However, while the advantages of the flow battery concept are undisputed, there is no agreement on the best (electro-)chemistry yet. The champion of the metal chemistries is the all-vanadium redox flow battery (VRFB)1. Utilizing four oxidation states of vanadium (V2+,V3+,VO2+,VO2+) this cell chemistry has the main advantage that cross-over of species from one half-cell through the separator into the other half-cell does not lead to a chemical contamination and can be rebalanced electrochemically. The main drawbacks of the VRFB are the sluggish kinetics of the V2+/V3+ and the VO2+/VO2+ redox reactions which limit the current density and therefore the power density2. Organic redox couples can be low cost and made from abundant elements, and they offer greater variability than metallic redox couples due to their tuneable structure3. A great number of organic redox couples were presented in recent years, with capital cost of metallic RFB chemistries being the main driver for their development. As most studies have been restricted to laboratory cell operation, insights into scale-up with larger cell areas and bigger electrolyte volumes and long-term cycling are currently not available3.

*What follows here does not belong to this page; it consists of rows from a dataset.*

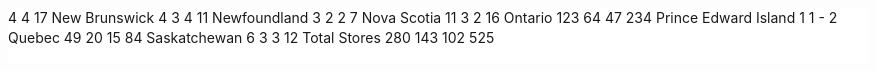 <td>4</td>
<td>4</td>
<td>17</td>
</tr>
<tr>
<td>New Brunswick</td>
<td>4</td>
<td>3</td>
<td>4</td>
<td>11</td>
</tr>
<tr>
<td>Newfoundland</td>
<td>3</td>
<td>2</td>
<td>2</td>
<td>7</td>
</tr>
<tr>
<td>Nova Scotia</td>
<td>11</td>
<td>3</td>
<td>2</td>
<td>16</td>
</tr>
<tr>
<td>Ontario</td>
<td>123</td>
<td>64</td>
<td>47</td>
<td>234</td>
</tr>
<tr>
<td>Prince Edward Island</td>
<td>1</td>
<td>1</td>
<td>-</td>
<td>2</td>
</tr>
<tr>
<td>Quebec</td>
<td>49</td>
<td>20</td>
<td>15</td>
<td>84</td>
</tr>
<tr>
<td>Saskatchewan</td>
<td>6</td>
<td>3</td>
<td>3</td>
<td>12</td>
</tr>
<tr>
<td>Total Stores</td>
<td>280</td>
<td>143</td>
<td>102</td>
<td>525</td>
</tr>
</tbody>
</table>
<table>
<thead>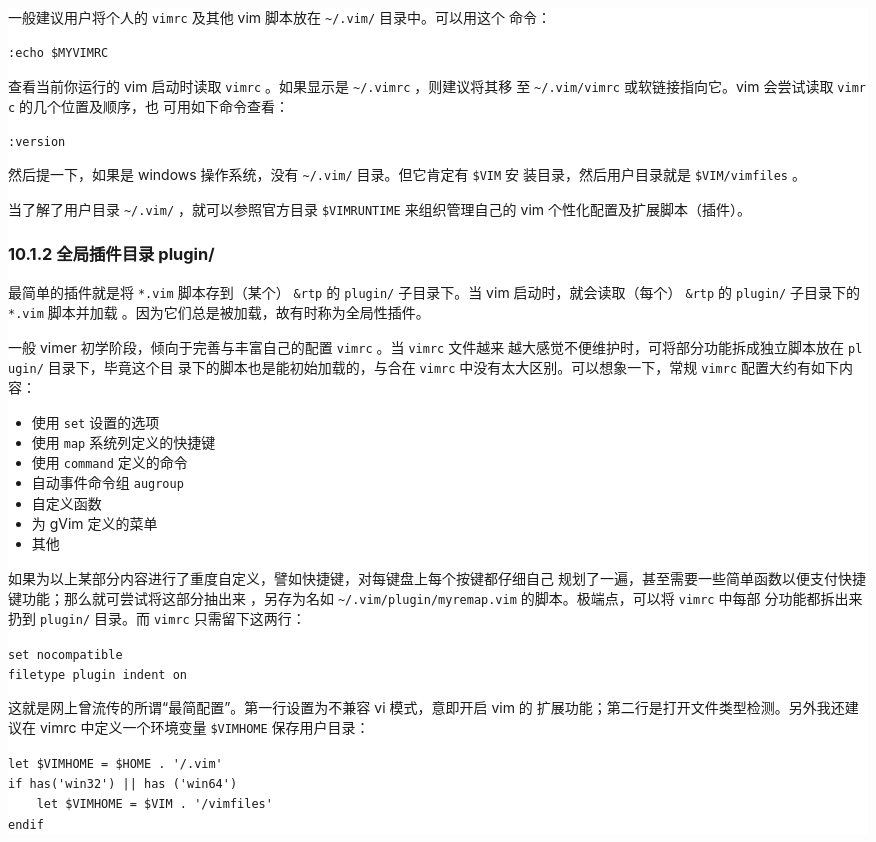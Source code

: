 一般建议用户将个人的 `vimrc` 及其他 vim 脚本放在 `~/.vim/` 目录中。可以用这个
命令：

```vim
:echo $MYVIMRC
```

查看当前你运行的 vim 启动时读取 `vimrc` 。如果显示是 `~/.vimrc` ，则建议将其移
至 `~/.vim/vimrc` 或软链接指向它。vim 会尝试读取 `vimrc` 的几个位置及顺序，也
可用如下命令查看：

```vim
:version
```

然后提一下，如果是 windows 操作系统，没有 `~/.vim/` 目录。但它肯定有 `$VIM` 安
装目录，然后用户目录就是 `$VIM/vimfiles` 。

当了解了用户目录 `~/.vim/` ，就可以参照官方目录 `$VIMRUNTIME` 来组织管理自己的
vim 个性化配置及扩展脚本（插件）。

### 10.1.2 全局插件目录 plugin/

最简单的插件就是将 `*.vim` 脚本存到（某个） `&rtp` 的 `plugin/` 子目录下。当
vim 启动时，就会读取（每个） `&rtp` 的 `plugin/` 子目录下的 `*.vim` 脚本并加载
。因为它们总是被加载，故有时称为全局性插件。

一般 vimer 初学阶段，倾向于完善与丰富自己的配置 `vimrc` 。当 `vimrc` 文件越来
越大感觉不便维护时，可将部分功能拆成独立脚本放在 `plugin/` 目录下，毕竟这个目
录下的脚本也是能初始加载的，与合在 `vimrc` 中没有太大区别。可以想象一下，常规
`vimrc` 配置大约有如下内容：

* 使用 `set` 设置的选项
* 使用 `map` 系统列定义的快捷键
* 使用 `command` 定义的命令
* 自动事件命令组 `augroup`
* 自定义函数
* 为 gVim 定义的菜单
* 其他

如果为以上某部分内容进行了重度自定义，譬如快捷键，对每键盘上每个按键都仔细自己
规划了一遍，甚至需要一些简单函数以便支付快捷键功能；那么就可尝试将这部分抽出来
，另存为名如 `~/.vim/plugin/myremap.vim` 的脚本。极端点，可以将 `vimrc` 中每部
分功能都拆出来扔到 `plugin/` 目录。而 `vimrc` 只需留下这两行：

```vim
set nocompatible
filetype plugin indent on
```

这就是网上曾流传的所谓“最简配置”。第一行设置为不兼容 vi 模式，意即开启 vim 的
扩展功能；第二行是打开文件类型检测。另外我还建议在 vimrc 中定义一个环境变量
`$VIMHOME` 保存用户目录：

```vim
let $VIMHOME = $HOME . '/.vim'
if has('win32') || has ('win64')
    let $VIMHOME = $VIM . '/vimfiles'
endif
```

We have proposed a new class of redox electrolyte which combines the tuneability of organic molecules with the stability of metal ions: Polyoxometalates (POMs) functioning as nanostructured electron carriers 4. Employing electrochemistry and in-situ 51V NMR, we show that POMs exhibit four main advantages for the use as electrolyte in a RFB: (1) POMs do not permeate cation exchange membranes because they are large anions. This prevents cross-over and thereby self-discharge and capacity fade. (2) POMs exhibit facile redox kinetics with electron transfer constants four orders of magnitude faster than V2+/V3+ and VO2+/VO2+. This can enable high current densities. (3) POMs undergo multi-electron redox reactions which increases the capacity per molecule. (4) The investigated POMs are soluble and stable. The catholyte species even spontaneously reassembles when destroyed by adverse solvent conditions.
In flow battery studies the theoretical capacity (10.7 Ah L-1) could be achieved under operating conditions. The cell showed a capacity fade of 0.16% per cycle when the cell was cycled for 14 days with current densities from 30 to 60mA cm-2. Avenues to improve the redox electrochemistry of the POMs and the battery will be discussed.
References
(1) Rychcik, M.; Skyllas-Kazacos, S. J. Power Sources 1987, 19, 45–54.
(2) Friedl, J.; Stimming, U. Electrochim. Acta 2017, 227, 235–245.
(3) Leung, P.; Shah, A. A.; Sanz, L.; Flox, C.; Morante, J. R.; Xu, Q.; Mohamed, M. R.; Ponce de León, C.; Walsh, F. C. J. Power Sources 2017, 360, 243–283.
(4) Friedl, J.; Bauer, C.; Al-Oweini, R.; Yu, D.; Kortz, U.; Hoster, H.; Stimming, U. In 222nd MEeting of the ECS; 2012.